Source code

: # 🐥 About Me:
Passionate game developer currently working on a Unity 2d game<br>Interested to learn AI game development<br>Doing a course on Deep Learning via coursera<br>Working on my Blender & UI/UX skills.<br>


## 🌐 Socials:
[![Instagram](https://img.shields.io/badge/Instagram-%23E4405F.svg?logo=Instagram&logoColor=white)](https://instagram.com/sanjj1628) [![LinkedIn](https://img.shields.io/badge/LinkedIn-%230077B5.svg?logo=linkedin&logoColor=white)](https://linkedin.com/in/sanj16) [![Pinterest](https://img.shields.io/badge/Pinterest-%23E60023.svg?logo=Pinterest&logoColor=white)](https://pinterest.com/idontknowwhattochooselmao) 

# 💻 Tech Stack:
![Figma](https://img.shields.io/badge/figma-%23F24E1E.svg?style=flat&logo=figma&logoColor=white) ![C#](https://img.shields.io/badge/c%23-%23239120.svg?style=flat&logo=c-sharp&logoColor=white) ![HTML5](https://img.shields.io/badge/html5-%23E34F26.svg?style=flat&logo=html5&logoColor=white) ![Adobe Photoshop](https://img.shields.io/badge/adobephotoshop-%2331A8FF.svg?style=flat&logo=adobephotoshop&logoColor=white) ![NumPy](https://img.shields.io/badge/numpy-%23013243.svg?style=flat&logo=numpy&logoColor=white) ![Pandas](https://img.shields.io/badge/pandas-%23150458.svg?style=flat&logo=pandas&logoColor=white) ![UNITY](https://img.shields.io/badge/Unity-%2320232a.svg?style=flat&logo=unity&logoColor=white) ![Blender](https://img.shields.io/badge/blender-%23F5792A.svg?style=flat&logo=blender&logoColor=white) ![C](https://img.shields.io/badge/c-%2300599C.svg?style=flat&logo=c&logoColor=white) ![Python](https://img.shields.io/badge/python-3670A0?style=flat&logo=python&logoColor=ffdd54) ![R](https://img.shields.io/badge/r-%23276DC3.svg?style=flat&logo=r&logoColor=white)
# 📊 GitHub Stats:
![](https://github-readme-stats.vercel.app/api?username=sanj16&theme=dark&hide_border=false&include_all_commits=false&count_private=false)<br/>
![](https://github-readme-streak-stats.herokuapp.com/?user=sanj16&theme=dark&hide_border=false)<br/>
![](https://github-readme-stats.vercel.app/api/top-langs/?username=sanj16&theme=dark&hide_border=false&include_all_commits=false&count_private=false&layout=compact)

===

What to work on >>
State how many lines in the listing contain the word "vercel", and write nothing besides that number.

The completed task >>
2